Omnibus Rolls On | Measure Moves to President's Desk
The Senate just approved the omnibus spending bill by a vote of 65-28. Rules that irked Democrats on issues such as overtime pay regulations, food labeling and media ownership, were still included in the bill after a vote for cloture passed 61-32, ending Democratic delays.
SAFETEA Markup Scheduled | Senate Banking Committee Sets Date
The Senate Banking, Housing and Urban Affairs Committee has tentatively scheduled a markup of the transit portion of the TEA-21 reauthorization bill for January 28 or January 29, according to Senate sources. The committee is charged with the task of approving up to $56 billion in transit programs over the next six years.
Senate leaders are still negotiating the details of a financing mechanism plan that will offset the cost discrepancy between the Bush Administration’s reauthorization plan and the Senate proposal. The administration proposed $247 billion for transit and highway programs over six years, while the Senate plan calls for $311 billion in funding, as prescribed by the FY 2004 Budget Resolution. The Senate plan is said to call for shifting the cost burden of ethanol and methanol subsidies and fuel tax exemptions from the highway trust fund to the general fund. Currently, the highway trust fund bears the cost of 5.3 cents per gallon ethanol exemption and the 6 cents per gallon methanol exemption. Additionally, public entities such as state and local governments, public transit agencies and public school systems are currently exempt from paying the gas tax. Senate leaders are proposing that such public entities begin paying gas taxes into the trust fund and then receive reimbursements from the general fund. The proposal would also return ethanol and methanol subsidy losses to the highway trust fund.
If the Senate financing mechanism currently being vetted is taken up by the Finance Committee, Senate GOP leaders will avoid having to propose a gas tax increase or bonding as a way to finance increases in highway and transit programs. The Bush Administration and Republican leaders in Congress have long been inimical to raising the gas tax. Though bonding was considered as a possible financing mechanism, there was widespread opposition to bonding in both parties.

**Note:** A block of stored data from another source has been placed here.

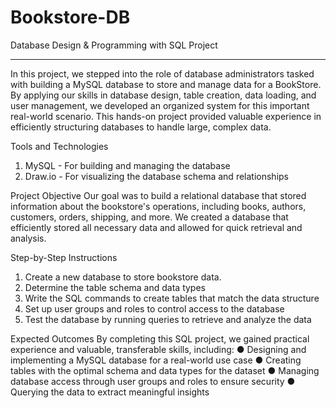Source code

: # Bookstore-DB
Database Design &amp; Programming with SQL Project
****
In this project, we stepped into the role of database administrators tasked with building a MySQL database to store and manage data for a BookStore. By applying our skills in database design, table creation, data loading, and user management, we developed an organized system for this important real-world scenario. This hands-on project provided valuable experience in efficiently structuring databases to handle large, complex data.

Tools and Technologies 
1. MySQL - For building and managing the database 
2. Draw.io - For visualizing the database schema and 
relationships

Project Objective
Our goal was to build a relational database that stored information about the bookstore's operations, including books, authors, customers, orders, shipping, and more. We created a database that efficiently stored all necessary data and allowed for quick retrieval and analysis.

Step-by-Step Instructions 
1. Create a new database to store bookstore data. 
2. Determine the table schema and data types 
3. Write the SQL commands to create tables that match the 
data structure 
4. Set up user groups and roles to control access to the 
database 
5. Test the database by running queries to retrieve and analyze 
the data

Expected Outcomes
By completing this SQL project, we gained practical experience and valuable, transferable skills, including:
● Designing and implementing a MySQL database for a 
real-world use case 
● Creating tables with the optimal schema and data types 
for the dataset 
● Managing database access through user groups and roles 
to ensure security 
● Querying the data to extract meaningful insights 
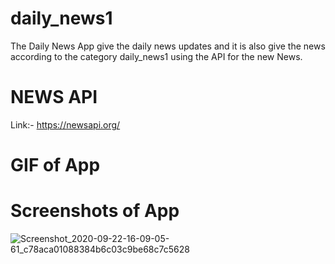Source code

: # daily_news1

The Daily News App give the daily news updates and it is also give the news according to the category daily_news1 using the API for the new News.

# NEWS API

Link:- https://newsapi.org/

# GIF of App

# Screenshots of App


![Screenshot_2020-09-22-16-09-05-61_c78aca01088384b6c03c9be68c7c5628](https://user-images.githubusercontent.com/52590889/93873865-13a2ac00-fcf0-11ea-9f4f-ed45b859cad5.png)

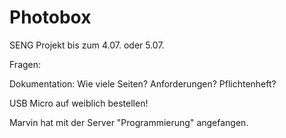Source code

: # Photobox
SENG Projekt bis zum 4.07. oder 5.07.

Fragen:

Dokumentation:  Wie viele Seiten?
                Anforderungen?
Pflichtenheft?

USB Micro auf weiblich bestellen!

Marvin hat mit der Server "Programmierung" angefangen.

Senate leaders has set aside floor time beginning February 2nd for consideration of the reauthorization bill.
On the House side, Speaker Dennis Hastert (R-Illinois) is pressing for floor action on the House Transportation and Infrastructure Committee bi-partisan bill by mid-February. The $375 billion reauthorization bill (H.R. 3550) is set to be marked up by the House T&I Committee before the President’s Day Recess, though an exact date has not yet been mentioned. Also, The House Ways and Means Committee, which has jurisdiction over the revenue title in the reauthorization bill has not scheduled a markup session. House T&I Chairman Don Young (R-Alaska) still favors a gas tax increase to finance proposed increases in highway and transit funding.

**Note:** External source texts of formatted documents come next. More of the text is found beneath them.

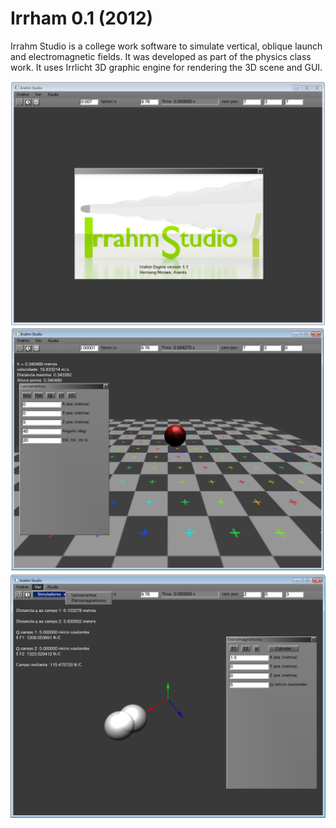 # Irrham 0.1 (2012)
Irrahm Studio is a college work software to simulate vertical, oblique launch and electromagnetic fields. It was developed as part of the physics class work. It uses Irrlicht 3D graphic engine for rendering the 3D scene and GUI.

![alt tag](https://github.com/AramisHM/Irrahm-Studio/blob/master/snapshots/snapshot_1.png)
![alt tag](https://github.com/AramisHM/Irrahm-Studio/blob/master/snapshots/snapshot_2.png)
![alt tag](https://github.com/AramisHM/Irrahm-Studio/blob/master/snapshots/snapshot_3.png)
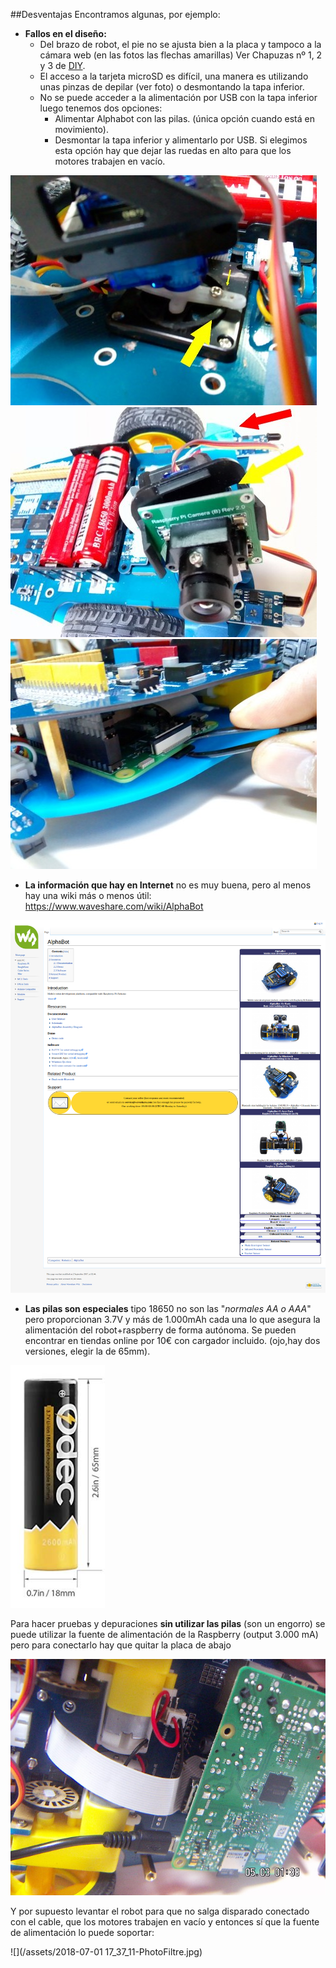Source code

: ##Desventajas
Encontramos algunas, por ejemplo:

* **Fallos en el diseño:**
    * Del brazo de robot, el pie no se ajusta bien a la placa y tampoco a la cámara web (en las fotos las flechas amarillas) Ver Chapuzas nº 1, 2 y 3 de [DIY](/diy.md).
    * El acceso a la tarjeta microSD es difícil, una manera es utilizando unas pinzas de depilar (ver foto) o desmontando la tapa inferior.
    * No se puede acceder a la alimentación por USB con la tapa inferior luego tenemos dos opciones:
        * Alimentar Alphabot con las pilas. (única opción cuando está en movimiento).
        * Desmontar la tapa inferior y alimentarlo por USB. Si elegimos esta opción hay que dejar las ruedas en alto para que los motores trabajen en vacío.

![](/assets/IMG_20180628_090440692.jpg)
![](/assets/IMG_20180628_090521449.jpg)
![](/assets/IMG_20180628_093005864.jpg)

* **La información que hay en Internet** no es muy buena, pero al menos hay una wiki más o menos útil: https://www.waveshare.com/wiki/AlphaBot

![](/assets/wikialphabot.png)

* **Las pilas son especiales** tipo 18650 no son las "_normales AA o AAA_" pero proporcionan 3.7V y más de 1.000mAh cada una lo que asegura la alimentación del robot+raspberry de forma autónoma. Se pueden encontrar en tiendas online por 10€ con cargador incluido. (ojo,hay dos versiones, elegir la de 65mm).

![](/assets/pila.png)

Para hacer pruebas y depuraciones **sin utilizar las pilas** (son un engorro) se puede utilizar la fuente de alimentación de la Raspberry (output 3.000 mA) pero para conectarlo hay que quitar la placa de abajo 

![](/assets/PICT0026.JPG)

Y por supuesto levantar el robot para que no salga disparado conectado con el cable, que los motores trabajen en vacío y entonces sí que la fuente de alimentación lo puede soportar:

![](/assets/2018-07-01 17_37_11-PhotoFiltre.jpg)




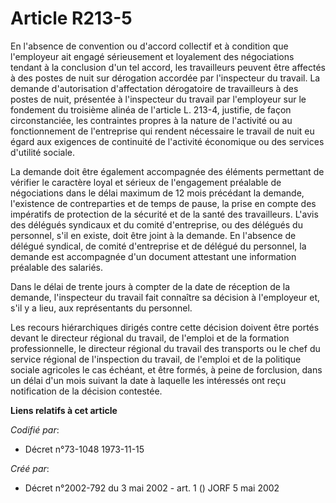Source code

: # Article R213-5

En l'absence de convention ou d'accord collectif et à condition que l'employeur ait engagé sérieusement et loyalement des
négociations tendant à la conclusion d'un tel accord, les travailleurs peuvent être affectés à des postes de nuit sur
dérogation accordée par l'inspecteur du travail. La demande d'autorisation d'affectation dérogatoire de travailleurs à des
postes de nuit, présentée à l'inspecteur du travail par l'employeur sur le fondement du troisième alinéa de l'article L.
213-4, justifie, de façon circonstanciée, les contraintes propres à la nature de l'activité ou au fonctionnement de
l'entreprise qui rendent nécessaire le travail de nuit eu égard aux exigences de continuité de l'activité économique ou des
services d'utilité sociale.

La demande doit être également accompagnée des éléments permettant de vérifier le caractère loyal et sérieux de l'engagement
préalable de négociations dans le délai maximum de 12 mois précédant la demande, l'existence de contreparties et de temps de
pause, la prise en compte des impératifs de protection de la sécurité et de la santé des travailleurs. L'avis des délégués
syndicaux et du comité d'entreprise, ou des délégués du personnel, s'il en existe, doit être joint à la demande. En l'absence
de délégué syndical, de comité d'entreprise et de délégué du personnel, la demande est accompagnée d'un document attestant
une information préalable des salariés.

Dans le délai de trente jours à compter de la date de réception de la demande, l'inspecteur du travail fait connaître sa
décision à l'employeur et, s'il y a lieu, aux représentants du personnel.

Les recours hiérarchiques dirigés contre cette décision doivent être portés devant le directeur régional du travail, de
l'emploi et de la formation professionnelle, le directeur régional du travail des transports ou le chef du service régional
de l'inspection du travail, de l'emploi et de la politique sociale agricoles le cas échéant, et être formés, à peine de
forclusion, dans un délai d'un mois suivant la date à laquelle les intéressés ont reçu notification de la décision contestée.

**Liens relatifs à cet article**

_Codifié par_:

  - Décret n°73-1048 1973-11-15

_Créé par_:

  - Décret n°2002-792 du 3 mai 2002 - art. 1 () JORF 5 mai 2002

Since the current short-term TEA-21 extension elapses on February 29, lawmakers will need to pass a second extension, as lawmakers will not wrap up work on a long-term reauthorization bill by the end of February. A second extension would have to last until at least the end of April. Lawmakers are hesitant about passing a long second extension because of the immense pressure that will be exerted by state DOTs during the impasse. With short-term extensions, states and state transportation contractors lose the ability to plan for the long-term and are wary about investing in new equipment and additional workers.
Dems Won't Block Spending Bill | Cloture Vote Expected Soon
Senate Democrats won't block a spending bill despite criticizing their colleagues across the aisle over issues including food labeling and overtime pay. The last attempt to defeat cloture on Tuesday died 12 votes short, 48-45, but Dems expect a prolonged battle isn't in the works.